Un système de remboursement est-il prévu si l'engagement n'est pas respecté ?
Le volontaire est rémunéré au titre du service civique. La formation de sapeur- pompier volontaire ne représente que trente-six jours sur les six mois de service civique. Dans le droit commun, aucun remboursement n'est prévu.
L'engagement de sapeur-pompier volontaire est de cinq ans, pour l'instant. Il peut être résilié à tout moment. Nous ne sommes pas obligés de trancher immédiatement.
L'amendement n° 1 est adopté.
La proposition de loi est adoptée dans la rédaction issue des travaux de la commission.
La commission examine ensuite le rapport de M. Hugues Portelli sur la proposition de loi constitutionnelle n° 779 (2013-2014) visant à rétablir à sept ans la durée du mandat du Président de la République et à le rendre non renouvelable.

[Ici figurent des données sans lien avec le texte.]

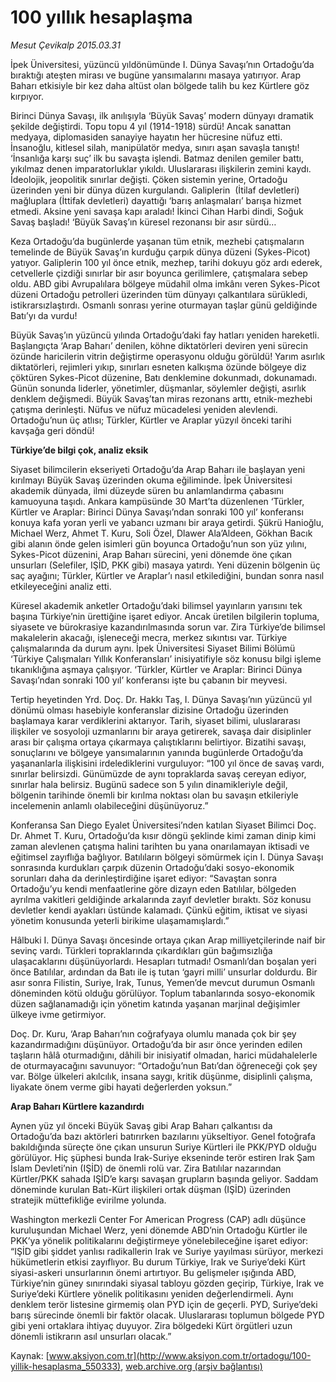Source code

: # 100 yıllık hesaplaşma

*Mesut Çevikalp 2015.03.31*

<div class="pNewsDetailMainContent" itemprop="articleBody">
 <p>
  İpek Üniversitesi, yüzüncü yıldönümünde I. Dünya Savaşı’nın Ortadoğu’da bıraktığı ateşten mirası ve bugüne yansımalarını masaya yatırıyor. Arap Baharı etkisiyle bir kez daha altüst olan bölgede talih bu kez Kürtlere göz kırpıyor.
 </p>
 <p>
  Birinci Dünya Savaşı, ilk anılışıyla ‘Büyük Savaş’ modern dünyayı dramatik şekilde değiştirdi. Topu topu 4 yıl (1914-1918) sürdü! Ancak sanattan medyaya, diplomasiden sanayiye hayatın her hücresine nüfuz etti. İnsanoğlu, kitlesel silah, manipülatör medya, sınırı aşan savaşla tanıştı! ‘İnsanlığa karşı suç’ ilk bu savaşta işlendi. Batmaz denilen gemiler battı, yıkılmaz denen imparatorluklar yıkıldı. Uluslararası ilişkilerin zemini kaydı. İdeolojik, jeopolitik sınırlar değişti. Çöken sistemin yerine, Ortadoğu üzerinden yeni bir dünya düzen kurgulandı. Galiplerin  (İtilaf devletleri) mağluplara (İttifak devletleri) dayattığı ‘barış anlaşmaları’ barışa hizmet etmedi. Aksine yeni savaşa kapı araladı! İkinci Cihan Harbi dindi, Soğuk Savaş başladı! ‘Büyük Savaş’ın küresel rezonansı bir asır sürdü…
 </p>
 <p>
  Keza Ortadoğu’da bugünlerde yaşanan tüm etnik, mezhebi çatışmaların temelinde de Büyük Savaş’ın kurduğu çarpık dünya düzeni (Sykes-Picot) yatıyor. Galiplerin 100 yıl önce etnik, mezhep, tarihi dokuyu göz ardı ederek, cetvellerle çizdiği sınırlar bir asır boyunca gerilimlere, çatışmalara sebep oldu. ABD gibi Avrupalılara bölgeye müdahil olma imkânı veren Sykes-Picot düzeni Ortadoğu petrolleri üzerinden tüm dünyayı çalkantılara sürükledi, istikrarsızlaştırdı. Osmanlı sonrası yerine oturmayan taşlar günü geldiğinde Batı’yı da vurdu!
 </p>
 <p>
  Büyük Savaş’ın yüzüncü yılında Ortadoğu’daki fay hatları yeniden hareketli. Başlangıçta ‘Arap Baharı’ denilen, köhne diktatörleri deviren yeni sürecin özünde haricilerin vitrin değiştirme operasyonu olduğu görüldü! Yarım asırlık diktatörleri, rejimleri yıkıp, sınırları esneten kalkışma özünde bölgeye diz çöktüren Sykes-Picot düzenine, Batı denklemine dokunmadı, dokunamadı. Günün sonunda liderler, yönetimler, düşmanlar, söylemler değişti, asırlık denklem değişmedi. Büyük Savaş’tan miras rezonans arttı, etnik-mezhebi çatışma derinleşti. Nüfus ve nüfuz mücadelesi yeniden alevlendi. Ortadoğu’nun üç atlısı; Türkler, Kürtler ve Araplar yüzyıl önceki tarihi kavşağa geri döndü!
 </p>
 <p>
  <strong>
   Türkiye’de bilgi çok, analiz eksik
  </strong>
 </p>
 <p>
  Siyaset bilimcilerin ekseriyeti Ortadoğu’da Arap Baharı ile başlayan yeni kırılmayı Büyük Savaş üzerinden okuma eğiliminde. İpek Üniversitesi akademik dünyada, ilmi düzeyde süren bu anlamlandırma çabasını kamuoyuna taşıdı. Ankara kampüsünde 30 Mart’ta düzenlenen ‘Türkler, Kürtler ve Araplar: Birinci Dünya Savaşı’ndan sonraki 100 yıl’ konferansı konuya kafa yoran yerli ve yabancı uzmanı bir araya getirdi. Şükrü Hanioğlu, Michael Werz, Ahmet T. Kuru, Soli Özel, Dlawer Ala’Aldeen, Gökhan Bacık gibi alanın önde gelen isimleri gün boyunca Ortadoğu’nun son yüz yılını, Sykes-Picot düzenini, Arap Baharı sürecini, yeni dönemde öne çıkan unsurları (Selefiler, IŞİD, PKK gibi) masaya yatırdı. Yeni düzenin bölgenin üç saç ayağını; Türkler, Kürtler ve Araplar’ı nasıl etkilediğini, bundan sonra nasıl etkileyeceğini analiz etti.
 </p>
 <p>
  Küresel akademik anketler Ortadoğu’daki bilimsel yayınların yarısını tek başına Türkiye’nin ürettiğine işaret ediyor. Ancak üretilen bilgilerin topluma, siyasete ve bürokrasiye kazandırılmasında sorun var. Zira Türkiye’de bilimsel makalelerin akacağı, işleneceği mecra, merkez sıkıntısı var. Türkiye çalışmalarında da durum aynı. İpek Üniversitesi Siyaset Bilimi Bölümü ‘Türkiye Çalışmaları Yıllık Konferansları’ inisiyatifiyle söz konusu bilgi işleme tıkanıklığına aşmaya çalışıyor. ‘Türkler, Kürtler ve Araplar: Birinci Dünya Savaşı’ndan sonraki 100 yıl’ konferansı işte bu çabanın bir meyvesi.
 </p>
 <p>
  Tertip heyetinden Yrd. Doç. Dr. Hakkı Taş, I. Dünya Savaşı’nın yüzüncü yıl dönümü olması hasebiyle konferanslar dizisine Ortadoğu üzerinden başlamaya karar verdiklerini aktarıyor. Tarih, siyaset bilimi, uluslararası ilişkiler ve sosyoloji uzmanlarını bir araya getirerek, savaşa dair disiplinler arası bir çalışma ortaya çıkarmaya çalıştıklarını belirtiyor. Bizatihi savaşı, sonuçlarını ve bölgeye yansımalarının yanında bugünlerde Ortadoğu’da yaşananlarla ilişkisini irdelediklerini vurguluyor: “100 yıl önce de savaş vardı, sınırlar belirsizdi. Günümüzde de aynı topraklarda savaş cereyan ediyor, sınırlar hala belirsiz. Bugünü sadece son 5 yılın dinamikleriyle değil, bölgenin tarihinde önemli bir kırılma noktası olan bu savaşın etkileriyle incelemenin anlamlı olabileceğini düşünüyoruz.”
 </p>
 <p>
  Konferansa San Diego Eyalet Üniversitesi’nden katılan Siyaset Bilimci Doç. Dr. Ahmet T. Kuru, Ortadoğu’da kısır döngü şeklinde kimi zaman dinip kimi zaman alevlenen çatışma halini tarihten bu yana onarılamayan iktisadi ve eğitimsel zayıflığa bağlıyor. Batılıların bölgeyi sömürmek için I. Dünya Savaşı sonrasında kurdukları çarpık düzenin Ortadoğu’daki sosyo-ekonomik sorunları daha da derinleştirdiğine işaret ediyor: “Savaştan sonra Ortadoğu’yu kendi menfaatlerine göre dizayn eden Batılılar, bölgeden ayrılma vakitleri geldiğinde arkalarında zayıf devletler bıraktı. Söz konusu devletler kendi ayakları üstünde kalamadı. Çünkü eğitim, iktisat ve siyasi yönetim konusunda yeterli birikime ulaşamamışlardı.”
 </p>
 <p>
  Hâlbuki I. Dünya Savaşı öncesinde ortaya çıkan Arap milliyetçilerinde naif bir sevinç vardı. Türkleri topraklarında çıkardıkları gün bağımsızlığa ulaşacaklarını düşünüyorlardı. Hesapları tutmadı! Osmanlı’dan boşalan yeri önce Batılılar, ardından da Batı ile iş tutan ‘gayri milli’ unsurlar doldurdu. Bir asır sonra Filistin, Suriye, Irak, Tunus, Yemen’de mevcut durumun Osmanlı döneminden kötü olduğu görülüyor. Toplum tabanlarında sosyo-ekonomik düzen sağlanamadığı için yönetim katında yaşanan marjinal değişimler ülkeye ivme getirmiyor.
 </p>
 <p>
  Doç. Dr. Kuru, ‘Arap Baharı’nın coğrafyaya olumlu manada çok bir şey kazandırmadığını düşünüyor. Ortadoğu’da bir asır önce yerinden edilen taşların hâlâ oturmadığını, dâhili bir inisiyatif olmadan, harici müdahalelerle de oturmayacağını savunuyor: “Ortadoğu’nun Batı’dan öğreneceği çok şey var. Bölge ülkeleri akılcılık, insana saygı, kritik düşünme, disiplinli çalışma, liyakate önem verme gibi hayati değerlerden yoksun.”
 </p>
 <p>
  <strong>
   Arap Baharı Kürtlere kazandırdı
  </strong>
 </p>
 <p>
  Aynen yüz yıl önceki Büyük Savaş gibi Arap Baharı çalkantısı da Ortadoğu’da bazı aktörleri batırırken bazılarını yükseltiyor. Genel fotoğrafa bakıldığında süreçte öne çıkan unsurun Suriye Kürtleri ile PKK/PYD olduğu görülüyor. Hiç şüphesi bunda Irak-Suriye ekseninde terör estiren Irak Şam İslam Devleti’nin (IŞİD) de önemli rolü var. Zira Batılılar nazarından Kürtler/PKK sahada IŞİD’e karşı savaşan grupların başında geliyor. Saddam döneminde kurulan Batı-Kürt ilişkileri ortak düşman (IŞİD) üzerinden stratejik müttefikliğe evirilme yolunda.
 </p>
 <p>
  Washington merkezli Center For American Progress (CAP) adlı düşünce kuruluşundan Michael Werz, yeni dönemde ABD’nin Ortadoğu Kürtler ile PKK’ya yönelik politikalarını değiştirmeye yönelebileceğine işaret ediyor: “IŞİD gibi şiddet yanlısı radikallerin Irak ve Suriye yayılması sürüyor, merkezi hükümetlerin etkisi zayıflıyor. Bu durum Türkiye, Irak ve Suriye’deki Kürt siyasi-askeri unsurlarının önemi artırtıyor. Bu gelişmeler ışığında ABD, Türkiye’nin güney sınırındaki siyasal tabloyu gözden geçirip, Türkiye, Irak ve Suriye’deki Kürtlere yönelik politikasını yeniden değerlendirmeli. Aynı denklem terör listesine girmemiş olan PYD için de geçerli. PYD, Suriye’deki barış sürecinde önemli bir faktör olacak. Uluslararası toplumun bölgede PYD gibi yeni ortaklara ihtiyaç duyuyor. Zira bölgedeki Kürt örgütleri uzun dönemli istikrarın asıl unsurları olacak.”
 </p>
</div>


Kaynak: [www.aksiyon.com.tr](http://www.aksiyon.com.tr/ortadogu/100-yillik-hesaplasma_550333), [web.archive.org (arşiv bağlantısı)](http://web.archive.org/web/20150731051454/http://www.aksiyon.com.tr/ortadogu/100-yillik-hesaplasma_550333)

Cette proposition de loi constitutionnelle de nos collègues du groupe RDSE, comme celle qu'ont récemment déposée des députés issus d'un groupe politique différent, rétablit le septennat sous une forme non renouvelable. J'ai vu son auteur en audition. Nous rouvrons ainsi un débat pendant depuis 1958. En effet, dans sa rédaction initiale, la Constitution prévoyait un septennat renouvelable pour un Président de la République élu par un collège électoral qui était celui du Sénat. Cette disposition a été modifiée en 1962, par un référendum, controversé, sur la base de l'article 11 de la Constitution, le Général de Gaulle proposant que le Président soit élu au suffrage universel direct. En 2000, la durée du mandat présidentiel a été réduite à cinq ans, par référendum, en application de l'article 89 de la Constitution. Enfin, depuis la réforme constitutionnelle de 2008, le Président de la République ne peut être réélu qu'une seule fois consécutive.

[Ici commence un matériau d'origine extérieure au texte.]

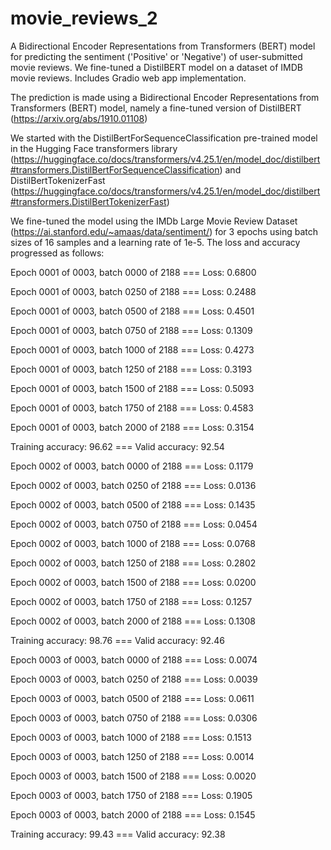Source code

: # movie_reviews_2
A Bidirectional Encoder Representations from Transformers (BERT) model for predicting the sentiment ('Positive' or 'Negative') of user-submitted movie reviews.  We fine-tuned a DistilBERT model on a dataset of IMDB movie reviews. Includes Gradio web app implementation.

The prediction is made using a Bidirectional Encoder Representations from Transformers (BERT) model, namely a fine-tuned version of DistilBERT (https://arxiv.org/abs/1910.01108)

We started with the DistilBertForSequenceClassification pre-trained model in the Hugging Face transformers library (https://huggingface.co/docs/transformers/v4.25.1/en/model_doc/distilbert#transformers.DistilBertForSequenceClassification) and DistilBertTokenizerFast (https://huggingface.co/docs/transformers/v4.25.1/en/model_doc/distilbert#transformers.DistilBertTokenizerFast)

We fine-tuned the model using the IMDb Large Movie Review Dataset (https://ai.stanford.edu/~amaas/data/sentiment/) for 3 epochs using batch sizes of 16 samples and a learning rate of 1e-5. The loss and accuracy progressed as follows:

Epoch 0001 of 0003, batch 0000 of 2188 === Loss: 0.6800

Epoch 0001 of 0003, batch 0250 of 2188 === Loss: 0.2488

Epoch 0001 of 0003, batch 0500 of 2188 === Loss: 0.4501

Epoch 0001 of 0003, batch 0750 of 2188 === Loss: 0.1309

Epoch 0001 of 0003, batch 1000 of 2188 === Loss: 0.4273

Epoch 0001 of 0003, batch 1250 of 2188 === Loss: 0.3193

Epoch 0001 of 0003, batch 1500 of 2188 === Loss: 0.5093

Epoch 0001 of 0003, batch 1750 of 2188 === Loss: 0.4583

Epoch 0001 of 0003, batch 2000 of 2188 === Loss: 0.3154

Training accuracy: 96.62 === Valid accuracy: 92.54

Epoch 0002 of 0003, batch 0000 of 2188 === Loss: 0.1179

Epoch 0002 of 0003, batch 0250 of 2188 === Loss: 0.0136

Epoch 0002 of 0003, batch 0500 of 2188 === Loss: 0.1435

Epoch 0002 of 0003, batch 0750 of 2188 === Loss: 0.0454

Epoch 0002 of 0003, batch 1000 of 2188 === Loss: 0.0768

Epoch 0002 of 0003, batch 1250 of 2188 === Loss: 0.2802

Epoch 0002 of 0003, batch 1500 of 2188 === Loss: 0.0200

Epoch 0002 of 0003, batch 1750 of 2188 === Loss: 0.1257

Epoch 0002 of 0003, batch 2000 of 2188 === Loss: 0.1308

Training accuracy: 98.76 === Valid accuracy: 92.46

Epoch 0003 of 0003, batch 0000 of 2188 === Loss: 0.0074

Epoch 0003 of 0003, batch 0250 of 2188 === Loss: 0.0039

Epoch 0003 of 0003, batch 0500 of 2188 === Loss: 0.0611

Epoch 0003 of 0003, batch 0750 of 2188 === Loss: 0.0306

Epoch 0003 of 0003, batch 1000 of 2188 === Loss: 0.1513

Epoch 0003 of 0003, batch 1250 of 2188 === Loss: 0.0014

Epoch 0003 of 0003, batch 1500 of 2188 === Loss: 0.0020

Epoch 0003 of 0003, batch 1750 of 2188 === Loss: 0.1905

Epoch 0003 of 0003, batch 2000 of 2188 === Loss: 0.1545

Training accuracy: 99.43 === Valid accuracy: 92.38
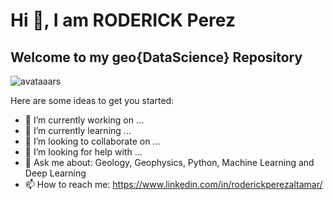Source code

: # Hi 👋, I am RODERICK Perez
## Welcome to my geo{DataScience} Repository

![avataaars](https://user-images.githubusercontent.com/9334399/88468860-ea5fce00-ceae-11ea-82cd-c4ed2bff84c1.png)

Here are some ideas to get you started:

- 🔭 I’m currently working on ...
- 🌱 I’m currently learning ...
- 👯 I’m looking to collaborate on ...
- 🤔 I’m looking for help with ...
- 💬 Ask me about: Geology, Geophysics, Python, Machine Learning and Deep Learning
- 📫 How to reach me: https://www.linkedin.com/in/roderickperezaltamar/
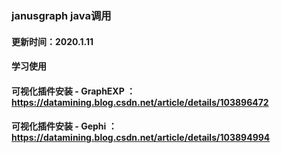 ### janusgraph java调用
#### 更新时间：2020.1.11
#### 学习使用

#### 可视化插件安装 - GraphEXP ：https://datamining.blog.csdn.net/article/details/103896472
#### 可视化插件安装 - Gephi ：https://datamining.blog.csdn.net/article/details/103894994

L'article 5 de la Constitution, inchangé depuis 1958, définit le Président de la République comme un arbitre doté de fonctions importantes en situation de crise (droit de dissolution de l'article 12 et pleins pouvoirs de l'article 16). Le Président de la République est également le chef des armées ; il négocie et ratifie les traités en politique étrangère. Cette conception d'un chef d'État n'était pas celle du Général de Gaulle. Dès le début de son premier mandat, il est intervenu dans le domaine de la politique intérieure, a surveillé l'ordre du jour du conseil des ministres et refusé au Premier ministre le titre de chef du Gouvernement, imité en cela par Georges Pompidou. Avant la révision de 1962, il n'a pas hésité à recourir au référendum à deux reprises pour vérifier qu'il conservait le soutien populaire dans l'exercice de son mandat. La révision de 1962 a concrétisé cette pratique.
Pour le Général de Gaulle, le septennat trouvait un correctif dans l'utilisation du référendum pour s'assurer de la confiance des Français, en cours de mandat. Par conséquent, lorsque le 27 avril 1969, 53 % des électeurs ont voté contre le projet de réforme du Sénat, il a démissionné. En revanche, ses successeurs se sont bien gardés de faire leur cette interprétation de la responsabilité du chef de l'État. Jamais ils n'ont utilisé l'article 11 à des fins constitutionnelles. Ils n'ont pas non plus engagé leur responsabilité. Même quand Jacques Chirac a échoué lors de la dissolution de 1997 ou lors du référendum de 2005, il s'est gardé d'en tirer des conséquences politiques, optant pour une pratique du septennat où le Président de la République s'accommode des situations politiques qui surgissent, sans remettre en cause sa responsabilité.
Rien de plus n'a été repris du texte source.